(DATASET RECORDS)
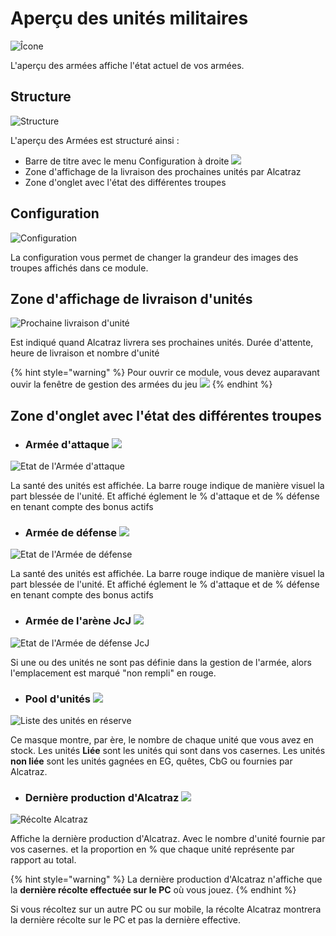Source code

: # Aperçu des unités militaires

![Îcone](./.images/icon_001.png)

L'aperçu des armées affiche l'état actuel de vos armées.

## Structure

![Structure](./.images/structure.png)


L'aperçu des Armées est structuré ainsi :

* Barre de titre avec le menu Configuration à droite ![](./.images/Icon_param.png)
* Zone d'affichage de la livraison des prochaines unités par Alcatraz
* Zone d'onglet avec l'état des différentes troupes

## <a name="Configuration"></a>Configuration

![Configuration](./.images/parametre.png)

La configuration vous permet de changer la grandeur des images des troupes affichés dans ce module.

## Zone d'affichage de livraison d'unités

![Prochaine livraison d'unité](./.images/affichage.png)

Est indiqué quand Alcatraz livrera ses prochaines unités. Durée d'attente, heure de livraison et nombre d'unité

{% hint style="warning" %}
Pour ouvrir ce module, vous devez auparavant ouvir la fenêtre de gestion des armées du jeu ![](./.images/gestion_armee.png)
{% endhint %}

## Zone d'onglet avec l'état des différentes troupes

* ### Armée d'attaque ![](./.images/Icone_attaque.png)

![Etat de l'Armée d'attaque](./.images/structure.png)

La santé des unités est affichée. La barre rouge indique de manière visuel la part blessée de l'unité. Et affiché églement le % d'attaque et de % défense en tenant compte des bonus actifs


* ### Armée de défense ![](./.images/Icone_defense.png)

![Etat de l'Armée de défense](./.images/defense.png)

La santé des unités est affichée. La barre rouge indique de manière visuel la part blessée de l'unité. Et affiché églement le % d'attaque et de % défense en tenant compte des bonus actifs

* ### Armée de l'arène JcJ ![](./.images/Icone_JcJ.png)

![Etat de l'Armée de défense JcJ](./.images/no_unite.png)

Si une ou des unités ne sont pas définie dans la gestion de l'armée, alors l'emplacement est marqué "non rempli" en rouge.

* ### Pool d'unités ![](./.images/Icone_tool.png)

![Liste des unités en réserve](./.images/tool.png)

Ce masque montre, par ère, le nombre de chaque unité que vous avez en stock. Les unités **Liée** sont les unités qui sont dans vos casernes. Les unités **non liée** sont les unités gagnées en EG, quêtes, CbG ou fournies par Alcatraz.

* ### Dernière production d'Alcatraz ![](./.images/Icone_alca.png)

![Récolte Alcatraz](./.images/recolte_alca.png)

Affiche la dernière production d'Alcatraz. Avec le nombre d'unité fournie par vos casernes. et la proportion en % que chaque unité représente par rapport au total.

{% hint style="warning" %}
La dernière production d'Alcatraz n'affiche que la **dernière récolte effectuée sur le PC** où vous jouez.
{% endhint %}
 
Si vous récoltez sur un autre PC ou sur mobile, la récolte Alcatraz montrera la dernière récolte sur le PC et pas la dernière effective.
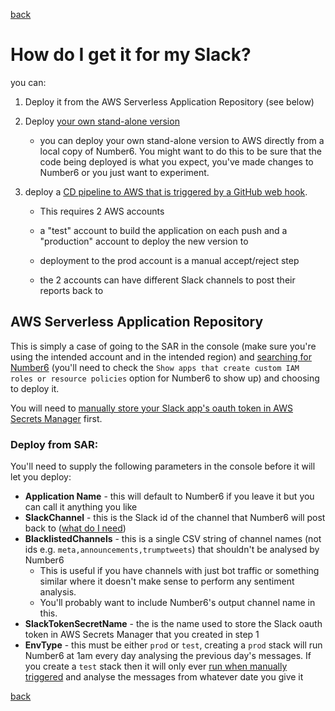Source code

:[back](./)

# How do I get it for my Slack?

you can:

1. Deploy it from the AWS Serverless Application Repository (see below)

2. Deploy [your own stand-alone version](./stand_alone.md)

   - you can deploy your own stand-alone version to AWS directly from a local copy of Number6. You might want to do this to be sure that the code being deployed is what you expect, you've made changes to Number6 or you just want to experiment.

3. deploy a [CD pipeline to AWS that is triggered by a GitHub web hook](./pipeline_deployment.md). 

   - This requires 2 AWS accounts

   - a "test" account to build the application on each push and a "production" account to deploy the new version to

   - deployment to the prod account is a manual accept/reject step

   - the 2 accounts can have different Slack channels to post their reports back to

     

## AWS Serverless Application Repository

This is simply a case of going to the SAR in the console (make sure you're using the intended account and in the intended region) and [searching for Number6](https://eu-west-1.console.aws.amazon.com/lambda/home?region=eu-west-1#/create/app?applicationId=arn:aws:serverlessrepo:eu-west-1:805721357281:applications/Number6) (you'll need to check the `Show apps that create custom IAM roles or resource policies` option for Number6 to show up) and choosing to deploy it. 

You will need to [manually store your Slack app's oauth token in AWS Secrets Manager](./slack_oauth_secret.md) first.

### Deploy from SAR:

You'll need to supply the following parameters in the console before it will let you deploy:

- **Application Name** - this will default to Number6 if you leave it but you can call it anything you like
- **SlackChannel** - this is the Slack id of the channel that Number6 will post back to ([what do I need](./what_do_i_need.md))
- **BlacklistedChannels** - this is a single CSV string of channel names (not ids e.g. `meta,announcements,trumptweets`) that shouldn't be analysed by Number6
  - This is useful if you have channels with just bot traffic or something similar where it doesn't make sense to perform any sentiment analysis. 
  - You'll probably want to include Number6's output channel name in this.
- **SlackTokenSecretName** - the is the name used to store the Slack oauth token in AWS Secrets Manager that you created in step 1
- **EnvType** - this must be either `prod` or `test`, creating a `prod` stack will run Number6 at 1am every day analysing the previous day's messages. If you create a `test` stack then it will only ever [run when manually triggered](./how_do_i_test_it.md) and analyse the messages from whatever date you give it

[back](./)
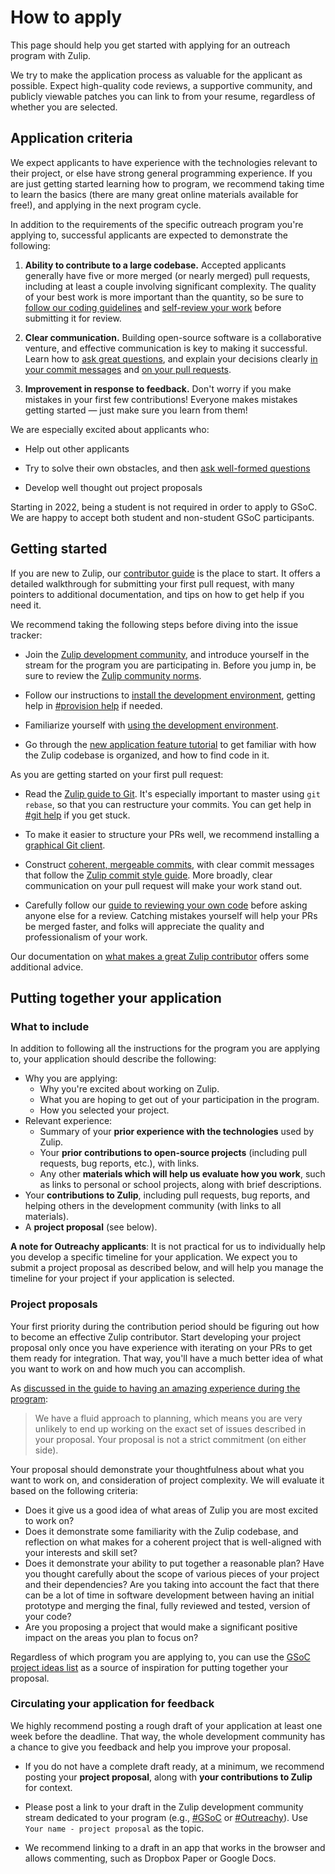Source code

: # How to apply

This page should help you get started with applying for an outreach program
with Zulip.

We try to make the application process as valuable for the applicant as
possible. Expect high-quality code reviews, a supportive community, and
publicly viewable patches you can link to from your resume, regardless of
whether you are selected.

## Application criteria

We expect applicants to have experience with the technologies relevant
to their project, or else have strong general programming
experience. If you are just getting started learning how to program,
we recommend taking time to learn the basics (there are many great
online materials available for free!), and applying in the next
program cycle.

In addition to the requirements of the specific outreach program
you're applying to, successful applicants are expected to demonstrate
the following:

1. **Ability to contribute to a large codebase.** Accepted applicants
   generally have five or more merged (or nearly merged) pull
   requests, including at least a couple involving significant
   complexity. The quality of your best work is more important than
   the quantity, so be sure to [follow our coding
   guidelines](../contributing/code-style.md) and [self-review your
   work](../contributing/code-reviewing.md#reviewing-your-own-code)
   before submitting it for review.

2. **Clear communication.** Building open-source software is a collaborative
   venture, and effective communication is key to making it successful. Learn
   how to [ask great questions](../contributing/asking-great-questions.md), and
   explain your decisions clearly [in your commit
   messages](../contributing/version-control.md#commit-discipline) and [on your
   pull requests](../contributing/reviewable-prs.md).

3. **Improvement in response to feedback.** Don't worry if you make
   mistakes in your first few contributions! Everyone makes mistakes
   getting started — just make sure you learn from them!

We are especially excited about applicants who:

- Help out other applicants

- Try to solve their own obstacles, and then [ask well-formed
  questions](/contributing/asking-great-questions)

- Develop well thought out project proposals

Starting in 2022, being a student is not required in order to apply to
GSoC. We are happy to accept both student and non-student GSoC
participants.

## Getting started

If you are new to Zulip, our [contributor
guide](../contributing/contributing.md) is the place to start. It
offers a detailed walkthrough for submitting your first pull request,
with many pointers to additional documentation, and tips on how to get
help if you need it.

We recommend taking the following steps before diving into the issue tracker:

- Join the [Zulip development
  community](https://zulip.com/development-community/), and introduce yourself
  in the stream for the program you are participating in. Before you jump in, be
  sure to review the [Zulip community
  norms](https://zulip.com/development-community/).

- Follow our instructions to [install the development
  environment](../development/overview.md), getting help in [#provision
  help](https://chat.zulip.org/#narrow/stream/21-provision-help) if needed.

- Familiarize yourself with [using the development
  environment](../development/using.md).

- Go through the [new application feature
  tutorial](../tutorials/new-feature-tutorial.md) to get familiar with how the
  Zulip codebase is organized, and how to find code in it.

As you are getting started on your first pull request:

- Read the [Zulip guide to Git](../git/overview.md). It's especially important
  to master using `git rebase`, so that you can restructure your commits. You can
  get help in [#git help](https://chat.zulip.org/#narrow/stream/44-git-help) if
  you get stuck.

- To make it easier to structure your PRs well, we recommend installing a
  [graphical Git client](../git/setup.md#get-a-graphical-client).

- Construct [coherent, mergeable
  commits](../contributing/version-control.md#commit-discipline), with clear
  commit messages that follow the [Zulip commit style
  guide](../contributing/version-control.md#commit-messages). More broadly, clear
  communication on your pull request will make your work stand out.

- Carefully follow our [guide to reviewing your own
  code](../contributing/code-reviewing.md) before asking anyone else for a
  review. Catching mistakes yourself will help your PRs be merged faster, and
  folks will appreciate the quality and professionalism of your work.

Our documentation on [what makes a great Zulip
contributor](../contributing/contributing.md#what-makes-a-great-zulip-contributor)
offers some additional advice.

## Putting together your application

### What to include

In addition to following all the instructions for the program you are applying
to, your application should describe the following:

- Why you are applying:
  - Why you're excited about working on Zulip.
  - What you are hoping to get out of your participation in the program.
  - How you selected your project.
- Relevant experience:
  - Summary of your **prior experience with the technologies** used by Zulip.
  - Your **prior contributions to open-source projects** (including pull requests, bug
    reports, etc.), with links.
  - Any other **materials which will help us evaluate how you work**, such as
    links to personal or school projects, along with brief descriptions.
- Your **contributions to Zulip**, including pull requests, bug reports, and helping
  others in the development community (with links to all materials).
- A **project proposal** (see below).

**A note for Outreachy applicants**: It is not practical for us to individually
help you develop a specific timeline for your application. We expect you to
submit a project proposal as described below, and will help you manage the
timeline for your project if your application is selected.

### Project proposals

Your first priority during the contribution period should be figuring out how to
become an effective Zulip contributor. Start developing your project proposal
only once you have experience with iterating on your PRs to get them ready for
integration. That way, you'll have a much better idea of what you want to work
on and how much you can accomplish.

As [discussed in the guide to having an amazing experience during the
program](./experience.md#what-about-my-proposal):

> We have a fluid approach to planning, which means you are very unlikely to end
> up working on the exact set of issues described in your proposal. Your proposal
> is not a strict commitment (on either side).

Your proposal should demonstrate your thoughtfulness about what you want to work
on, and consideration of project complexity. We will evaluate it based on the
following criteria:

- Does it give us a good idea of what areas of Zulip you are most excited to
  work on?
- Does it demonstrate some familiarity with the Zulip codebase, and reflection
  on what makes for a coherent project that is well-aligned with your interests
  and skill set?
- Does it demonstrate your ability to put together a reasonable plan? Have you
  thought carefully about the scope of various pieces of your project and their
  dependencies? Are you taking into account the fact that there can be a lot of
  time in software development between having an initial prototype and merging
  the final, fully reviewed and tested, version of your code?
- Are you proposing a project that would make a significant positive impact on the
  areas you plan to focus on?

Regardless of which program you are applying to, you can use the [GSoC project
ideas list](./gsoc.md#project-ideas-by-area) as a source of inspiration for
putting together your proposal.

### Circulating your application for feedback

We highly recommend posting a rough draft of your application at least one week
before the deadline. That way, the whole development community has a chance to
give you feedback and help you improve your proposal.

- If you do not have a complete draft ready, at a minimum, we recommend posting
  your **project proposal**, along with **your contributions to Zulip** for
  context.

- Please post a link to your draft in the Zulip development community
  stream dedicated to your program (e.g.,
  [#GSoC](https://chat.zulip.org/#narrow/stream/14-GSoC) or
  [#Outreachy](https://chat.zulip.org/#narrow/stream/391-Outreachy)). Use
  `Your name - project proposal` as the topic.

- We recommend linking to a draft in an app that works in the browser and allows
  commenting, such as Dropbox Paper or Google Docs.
(End DATASET RECORDS)
(DATASET RECORDS)
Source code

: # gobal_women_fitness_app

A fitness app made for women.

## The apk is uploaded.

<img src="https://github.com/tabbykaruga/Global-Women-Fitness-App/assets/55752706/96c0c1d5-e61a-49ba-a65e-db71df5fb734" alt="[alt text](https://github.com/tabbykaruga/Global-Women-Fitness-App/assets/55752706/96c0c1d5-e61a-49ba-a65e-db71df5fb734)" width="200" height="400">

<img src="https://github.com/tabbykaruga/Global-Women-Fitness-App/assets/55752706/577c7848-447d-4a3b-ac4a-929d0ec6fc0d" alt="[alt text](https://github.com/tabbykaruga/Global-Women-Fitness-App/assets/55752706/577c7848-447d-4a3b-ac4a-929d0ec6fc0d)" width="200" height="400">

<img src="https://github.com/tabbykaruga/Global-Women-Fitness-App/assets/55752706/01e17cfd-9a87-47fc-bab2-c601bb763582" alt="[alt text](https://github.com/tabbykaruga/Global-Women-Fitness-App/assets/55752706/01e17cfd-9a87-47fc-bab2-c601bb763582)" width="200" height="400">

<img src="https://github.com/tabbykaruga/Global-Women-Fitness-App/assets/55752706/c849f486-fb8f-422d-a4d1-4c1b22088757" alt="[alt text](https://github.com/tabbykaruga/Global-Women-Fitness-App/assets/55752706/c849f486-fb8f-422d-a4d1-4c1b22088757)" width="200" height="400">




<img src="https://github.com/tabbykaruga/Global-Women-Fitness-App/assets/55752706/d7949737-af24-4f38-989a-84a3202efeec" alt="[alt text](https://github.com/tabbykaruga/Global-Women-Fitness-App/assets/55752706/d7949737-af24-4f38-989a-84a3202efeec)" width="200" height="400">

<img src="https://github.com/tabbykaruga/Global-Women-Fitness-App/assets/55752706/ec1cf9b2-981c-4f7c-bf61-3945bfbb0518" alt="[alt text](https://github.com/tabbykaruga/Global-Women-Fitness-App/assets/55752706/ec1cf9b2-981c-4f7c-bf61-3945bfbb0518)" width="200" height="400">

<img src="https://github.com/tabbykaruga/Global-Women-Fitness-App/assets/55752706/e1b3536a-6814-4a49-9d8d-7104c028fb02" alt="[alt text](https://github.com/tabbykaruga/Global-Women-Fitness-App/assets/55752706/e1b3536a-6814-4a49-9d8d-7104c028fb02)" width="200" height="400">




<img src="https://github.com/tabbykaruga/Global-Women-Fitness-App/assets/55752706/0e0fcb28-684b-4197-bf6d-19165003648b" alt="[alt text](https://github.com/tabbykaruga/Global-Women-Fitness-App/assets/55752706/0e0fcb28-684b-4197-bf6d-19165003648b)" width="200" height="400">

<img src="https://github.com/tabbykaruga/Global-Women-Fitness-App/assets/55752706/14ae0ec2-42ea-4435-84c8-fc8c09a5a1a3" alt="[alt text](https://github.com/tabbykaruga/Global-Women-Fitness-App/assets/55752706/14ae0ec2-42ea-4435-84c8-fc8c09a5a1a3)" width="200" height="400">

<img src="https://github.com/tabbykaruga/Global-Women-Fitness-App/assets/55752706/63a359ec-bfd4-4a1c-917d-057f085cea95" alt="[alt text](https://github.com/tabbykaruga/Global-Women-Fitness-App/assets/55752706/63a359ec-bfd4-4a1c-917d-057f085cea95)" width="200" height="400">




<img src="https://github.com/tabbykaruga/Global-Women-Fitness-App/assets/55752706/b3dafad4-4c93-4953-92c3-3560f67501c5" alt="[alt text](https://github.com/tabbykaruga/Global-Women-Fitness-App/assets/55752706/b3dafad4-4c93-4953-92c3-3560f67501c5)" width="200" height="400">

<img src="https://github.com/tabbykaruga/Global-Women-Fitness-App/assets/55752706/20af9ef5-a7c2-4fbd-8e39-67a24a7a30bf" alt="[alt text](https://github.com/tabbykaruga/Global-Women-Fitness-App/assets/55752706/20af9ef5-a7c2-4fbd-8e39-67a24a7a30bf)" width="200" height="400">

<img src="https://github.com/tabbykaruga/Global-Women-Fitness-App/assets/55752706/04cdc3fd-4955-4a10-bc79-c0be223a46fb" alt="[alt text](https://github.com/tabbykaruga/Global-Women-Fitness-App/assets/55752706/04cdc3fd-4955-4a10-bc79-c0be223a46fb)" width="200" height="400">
(End DATASET RECORDS)
§ EXERCISE DESCRIPTION:
What is needed is an exact copy of the lines above, from the one containing "[graphical Git client](../git/setup.md#get-a-graphical-client)." through the one containing "offers some additional advice.", with nothing added.

§ SOLUTION TO THE EXERCISE:
  [graphical Git client](../git/setup.md#get-a-graphical-client).

- Construct [coherent, mergeable
  commits](../contributing/version-control.md#commit-discipline), with clear
  commit messages that follow the [Zulip commit style
  guide](../contributing/version-control.md#commit-messages). More broadly, clear
  communication on your pull request will make your work stand out.

- Carefully follow our [guide to reviewing your own
  code](../contributing/code-reviewing.md) before asking anyone else for a
  review. Catching mistakes yourself will help your PRs be merged faster, and
  folks will appreciate the quality and professionalism of your work.

Our documentation on [what makes a great Zulip
contributor](../contributing/contributing.md#what-makes-a-great-zulip-contributor)
offers some additional advice.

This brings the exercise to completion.